YOUR INSTRUCTIONS: The data follows. Retype every entry exactly.

Start of THE RECORDS

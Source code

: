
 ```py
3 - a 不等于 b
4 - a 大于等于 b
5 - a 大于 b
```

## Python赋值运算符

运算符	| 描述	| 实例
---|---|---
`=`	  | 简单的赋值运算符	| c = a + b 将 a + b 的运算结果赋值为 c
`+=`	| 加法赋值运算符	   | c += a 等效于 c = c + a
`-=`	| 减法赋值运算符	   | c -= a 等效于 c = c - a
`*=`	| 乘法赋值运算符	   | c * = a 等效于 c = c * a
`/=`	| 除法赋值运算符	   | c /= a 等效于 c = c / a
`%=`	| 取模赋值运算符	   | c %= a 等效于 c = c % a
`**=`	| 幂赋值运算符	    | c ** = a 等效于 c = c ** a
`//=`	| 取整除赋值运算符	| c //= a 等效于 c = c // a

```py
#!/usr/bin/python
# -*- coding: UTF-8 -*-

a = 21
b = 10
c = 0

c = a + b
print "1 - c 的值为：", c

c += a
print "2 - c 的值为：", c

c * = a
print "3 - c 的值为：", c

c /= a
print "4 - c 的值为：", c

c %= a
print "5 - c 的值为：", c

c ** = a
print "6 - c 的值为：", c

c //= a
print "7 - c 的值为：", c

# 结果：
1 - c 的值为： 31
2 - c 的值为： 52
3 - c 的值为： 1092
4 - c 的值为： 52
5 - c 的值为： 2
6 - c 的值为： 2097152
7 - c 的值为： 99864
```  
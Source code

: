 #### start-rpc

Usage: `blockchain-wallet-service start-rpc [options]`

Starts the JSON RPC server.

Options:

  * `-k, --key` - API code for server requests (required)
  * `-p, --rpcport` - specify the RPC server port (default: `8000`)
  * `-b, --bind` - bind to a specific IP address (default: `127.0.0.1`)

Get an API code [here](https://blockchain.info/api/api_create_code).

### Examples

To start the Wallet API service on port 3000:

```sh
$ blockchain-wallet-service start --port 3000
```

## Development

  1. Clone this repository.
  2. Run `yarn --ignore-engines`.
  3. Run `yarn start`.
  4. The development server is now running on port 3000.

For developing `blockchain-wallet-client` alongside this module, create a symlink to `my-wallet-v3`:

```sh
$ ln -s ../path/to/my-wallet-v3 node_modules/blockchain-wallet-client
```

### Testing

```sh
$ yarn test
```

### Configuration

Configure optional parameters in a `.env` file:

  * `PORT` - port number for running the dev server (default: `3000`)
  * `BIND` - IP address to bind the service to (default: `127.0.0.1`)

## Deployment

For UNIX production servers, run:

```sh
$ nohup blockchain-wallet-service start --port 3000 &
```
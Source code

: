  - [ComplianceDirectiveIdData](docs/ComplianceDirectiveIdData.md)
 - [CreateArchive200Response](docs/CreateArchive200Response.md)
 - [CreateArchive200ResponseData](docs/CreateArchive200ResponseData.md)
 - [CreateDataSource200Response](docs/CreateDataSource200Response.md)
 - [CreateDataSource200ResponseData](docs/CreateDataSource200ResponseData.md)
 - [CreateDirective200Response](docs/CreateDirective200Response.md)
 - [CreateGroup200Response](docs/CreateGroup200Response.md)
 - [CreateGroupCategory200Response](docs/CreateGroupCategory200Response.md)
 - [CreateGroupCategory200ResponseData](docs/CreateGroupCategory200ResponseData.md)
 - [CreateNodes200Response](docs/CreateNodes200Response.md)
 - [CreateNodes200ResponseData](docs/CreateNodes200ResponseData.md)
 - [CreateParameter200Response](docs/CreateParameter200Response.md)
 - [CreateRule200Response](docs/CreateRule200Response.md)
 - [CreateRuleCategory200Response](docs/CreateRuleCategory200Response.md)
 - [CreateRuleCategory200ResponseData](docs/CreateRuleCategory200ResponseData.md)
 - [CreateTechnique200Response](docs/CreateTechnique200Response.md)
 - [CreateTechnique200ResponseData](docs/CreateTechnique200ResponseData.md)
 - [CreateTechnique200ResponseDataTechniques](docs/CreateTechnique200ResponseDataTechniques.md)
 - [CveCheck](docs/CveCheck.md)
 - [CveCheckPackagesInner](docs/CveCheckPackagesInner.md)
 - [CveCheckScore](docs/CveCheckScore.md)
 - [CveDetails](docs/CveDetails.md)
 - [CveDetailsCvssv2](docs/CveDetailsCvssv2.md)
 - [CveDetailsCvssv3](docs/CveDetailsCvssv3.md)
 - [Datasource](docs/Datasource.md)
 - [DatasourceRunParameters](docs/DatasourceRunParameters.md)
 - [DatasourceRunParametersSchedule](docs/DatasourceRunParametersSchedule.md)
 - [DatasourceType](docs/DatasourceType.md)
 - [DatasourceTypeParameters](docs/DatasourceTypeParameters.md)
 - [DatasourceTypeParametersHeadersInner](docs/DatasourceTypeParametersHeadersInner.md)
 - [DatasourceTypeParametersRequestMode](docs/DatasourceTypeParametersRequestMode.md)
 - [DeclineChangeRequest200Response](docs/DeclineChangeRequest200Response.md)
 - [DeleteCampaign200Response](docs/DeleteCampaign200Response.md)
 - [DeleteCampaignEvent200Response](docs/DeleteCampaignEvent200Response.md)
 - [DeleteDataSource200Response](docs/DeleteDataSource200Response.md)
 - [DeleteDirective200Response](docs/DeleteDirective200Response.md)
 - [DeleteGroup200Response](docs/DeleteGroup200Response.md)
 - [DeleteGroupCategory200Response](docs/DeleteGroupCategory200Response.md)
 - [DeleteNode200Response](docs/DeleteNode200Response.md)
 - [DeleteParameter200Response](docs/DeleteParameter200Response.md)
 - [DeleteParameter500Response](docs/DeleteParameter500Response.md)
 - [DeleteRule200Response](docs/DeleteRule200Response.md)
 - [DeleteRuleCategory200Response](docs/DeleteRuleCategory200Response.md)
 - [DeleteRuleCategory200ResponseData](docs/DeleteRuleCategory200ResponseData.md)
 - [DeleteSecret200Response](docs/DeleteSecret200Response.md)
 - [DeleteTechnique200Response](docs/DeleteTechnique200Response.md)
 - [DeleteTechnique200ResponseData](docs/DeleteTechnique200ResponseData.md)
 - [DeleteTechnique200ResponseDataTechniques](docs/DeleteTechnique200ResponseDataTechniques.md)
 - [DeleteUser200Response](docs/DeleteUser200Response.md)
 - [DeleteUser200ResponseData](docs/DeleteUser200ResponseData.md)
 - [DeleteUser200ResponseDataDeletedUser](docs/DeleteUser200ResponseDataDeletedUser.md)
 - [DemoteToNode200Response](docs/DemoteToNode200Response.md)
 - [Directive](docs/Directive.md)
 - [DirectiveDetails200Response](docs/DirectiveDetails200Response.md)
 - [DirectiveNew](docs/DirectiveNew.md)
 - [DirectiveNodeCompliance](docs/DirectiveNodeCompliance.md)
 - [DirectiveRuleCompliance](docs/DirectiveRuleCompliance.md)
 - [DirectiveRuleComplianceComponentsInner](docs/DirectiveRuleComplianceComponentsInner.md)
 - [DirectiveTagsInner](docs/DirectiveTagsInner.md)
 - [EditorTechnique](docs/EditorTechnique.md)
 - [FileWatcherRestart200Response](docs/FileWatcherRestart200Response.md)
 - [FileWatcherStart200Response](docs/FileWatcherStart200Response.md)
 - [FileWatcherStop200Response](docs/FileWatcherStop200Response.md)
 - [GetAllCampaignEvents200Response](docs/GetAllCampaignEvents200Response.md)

End of THE RECORDS

SOLUTION TO THIS EXERCISE:
Source code

:
 ```py
3 - a 不等于 b
4 - a 大于等于 b
5 - a 大于 b
```

## Python赋值运算符

运算符	| 描述	| 实例
---|---|---
`=`	  | 简单的赋值运算符	| c = a + b 将 a + b 的运算结果赋值为 c
`+=`	| 加法赋值运算符	   | c += a 等效于 c = c + a
`-=`	| 减法赋值运算符	   | c -= a 等效于 c = c - a
`*=`	| 乘法赋值运算符	   | c * = a 等效于 c = c * a
`/=`	| 除法赋值运算符	   | c /= a 等效于 c = c / a
`%=`	| 取模赋值运算符	   | c %= a 等效于 c = c % a
`**=`	| 幂赋值运算符	    | c ** = a 等效于 c = c ** a
`//=`	| 取整除赋值运算符	| c //= a 等效于 c = c // a

```py
#!/usr/bin/python
# -*- coding: UTF-8 -*-

a = 21
b = 10
c = 0

c = a + b
print "1 - c 的值为：", c

c += a
print "2 - c 的值为：", c

c * = a
print "3 - c 的值为：", c

c /= a
print "4 - c 的值为：", c

c %= a
print "5 - c 的值为：", c

c ** = a
print "6 - c 的值为：", c

c //= a
print "7 - c 的值为：", c

# 结果：
1 - c 的值为： 31
2 - c 的值为： 52
3 - c 的值为： 1092
4 - c 的值为： 52
5 - c 的值为： 2
6 - c 的值为： 2097152
7 - c 的值为： 99864
```  
Source code

: #### start-rpc

Usage: `blockchain-wallet-service start-rpc [options]`

Starts the JSON RPC server.

Options:

  * `-k, --key` - API code for server requests (required)
  * `-p, --rpcport` - specify the RPC server port (default: `8000`)
  * `-b, --bind` - bind to a specific IP address (default: `127.0.0.1`)

Get an API code [here](https://blockchain.info/api/api_create_code).

### Examples

To start the Wallet API service on port 3000:

```sh
$ blockchain-wallet-service start --port 3000
```

## Development

  1. Clone this repository.
  2. Run `yarn --ignore-engines`.
  3. Run `yarn start`.
  4. The development server is now running on port 3000.

For developing `blockchain-wallet-client` alongside this module, create a symlink to `my-wallet-v3`:

```sh
$ ln -s ../path/to/my-wallet-v3 node_modules/blockchain-wallet-client
```

### Testing

```sh
$ yarn test
```

### Configuration

Configure optional parameters in a `.env` file:

  * `PORT` - port number for running the dev server (default: `3000`)
  * `BIND` - IP address to bind the service to (default: `127.0.0.1`)

## Deployment

For UNIX production servers, run:

```sh
$ nohup blockchain-wallet-service start --port 3000 &
```
Source code

:  - [ComplianceDirectiveIdData](docs/ComplianceDirectiveIdData.md)
 - [CreateArchive200Response](docs/CreateArchive200Response.md)
 - [CreateArchive200ResponseData](docs/CreateArchive200ResponseData.md)
 - [CreateDataSource200Response](docs/CreateDataSource200Response.md)
 - [CreateDataSource200ResponseData](docs/CreateDataSource200ResponseData.md)
 - [CreateDirective200Response](docs/CreateDirective200Response.md)
 - [CreateGroup200Response](docs/CreateGroup200Response.md)
 - [CreateGroupCategory200Response](docs/CreateGroupCategory200Response.md)
 - [CreateGroupCategory200ResponseData](docs/CreateGroupCategory200ResponseData.md)
 - [CreateNodes200Response](docs/CreateNodes200Response.md)
 - [CreateNodes200ResponseData](docs/CreateNodes200ResponseData.md)
 - [CreateParameter200Response](docs/CreateParameter200Response.md)
 - [CreateRule200Response](docs/CreateRule200Response.md)
 - [CreateRuleCategory200Response](docs/CreateRuleCategory200Response.md)
 - [CreateRuleCategory200ResponseData](docs/CreateRuleCategory200ResponseData.md)
 - [CreateTechnique200Response](docs/CreateTechnique200Response.md)
 - [CreateTechnique200ResponseData](docs/CreateTechnique200ResponseData.md)
 - [CreateTechnique200ResponseDataTechniques](docs/CreateTechnique200ResponseDataTechniques.md)
 - [CveCheck](docs/CveCheck.md)
 - [CveCheckPackagesInner](docs/CveCheckPackagesInner.md)
 - [CveCheckScore](docs/CveCheckScore.md)
 - [CveDetails](docs/CveDetails.md)
 - [CveDetailsCvssv2](docs/CveDetailsCvssv2.md)
 - [CveDetailsCvssv3](docs/CveDetailsCvssv3.md)
 - [Datasource](docs/Datasource.md)
 - [DatasourceRunParameters](docs/DatasourceRunParameters.md)
 - [DatasourceRunParametersSchedule](docs/DatasourceRunParametersSchedule.md)
 - [DatasourceType](docs/DatasourceType.md)
 - [DatasourceTypeParameters](docs/DatasourceTypeParameters.md)
 - [DatasourceTypeParametersHeadersInner](docs/DatasourceTypeParametersHeadersInner.md)
 - [DatasourceTypeParametersRequestMode](docs/DatasourceTypeParametersRequestMode.md)
 - [DeclineChangeRequest200Response](docs/DeclineChangeRequest200Response.md)
 - [DeleteCampaign200Response](docs/DeleteCampaign200Response.md)
 - [DeleteCampaignEvent200Response](docs/DeleteCampaignEvent200Response.md)
 - [DeleteDataSource200Response](docs/DeleteDataSource200Response.md)
 - [DeleteDirective200Response](docs/DeleteDirective200Response.md)
 - [DeleteGroup200Response](docs/DeleteGroup200Response.md)
 - [DeleteGroupCategory200Response](docs/DeleteGroupCategory200Response.md)
 - [DeleteNode200Response](docs/DeleteNode200Response.md)
 - [DeleteParameter200Response](docs/DeleteParameter200Response.md)
 - [DeleteParameter500Response](docs/DeleteParameter500Response.md)
 - [DeleteRule200Response](docs/DeleteRule200Response.md)
 - [DeleteRuleCategory200Response](docs/DeleteRuleCategory200Response.md)
 - [DeleteRuleCategory200ResponseData](docs/DeleteRuleCategory200ResponseData.md)
 - [DeleteSecret200Response](docs/DeleteSecret200Response.md)
 - [DeleteTechnique200Response](docs/DeleteTechnique200Response.md)
 - [DeleteTechnique200ResponseData](docs/DeleteTechnique200ResponseData.md)
 - [DeleteTechnique200ResponseDataTechniques](docs/DeleteTechnique200ResponseDataTechniques.md)
 - [DeleteUser200Response](docs/DeleteUser200Response.md)
 - [DeleteUser200ResponseData](docs/DeleteUser200ResponseData.md)
 - [DeleteUser200ResponseDataDeletedUser](docs/DeleteUser200ResponseDataDeletedUser.md)
 - [DemoteToNode200Response](docs/DemoteToNode200Response.md)
 - [Directive](docs/Directive.md)
 - [DirectiveDetails200Response](docs/DirectiveDetails200Response.md)
 - [DirectiveNew](docs/DirectiveNew.md)
 - [DirectiveNodeCompliance](docs/DirectiveNodeCompliance.md)
 - [DirectiveRuleCompliance](docs/DirectiveRuleCompliance.md)
 - [DirectiveRuleComplianceComponentsInner](docs/DirectiveRuleComplianceComponentsInner.md)
 - [DirectiveTagsInner](docs/DirectiveTagsInner.md)
 - [EditorTechnique](docs/EditorTechnique.md)
 - [FileWatcherRestart200Response](docs/FileWatcherRestart200Response.md)
 - [FileWatcherStart200Response](docs/FileWatcherStart200Response.md)
 - [FileWatcherStop200Response](docs/FileWatcherStop200Response.md)
 - [GetAllCampaignEvents200Response](docs/GetAllCampaignEvents200Response.md)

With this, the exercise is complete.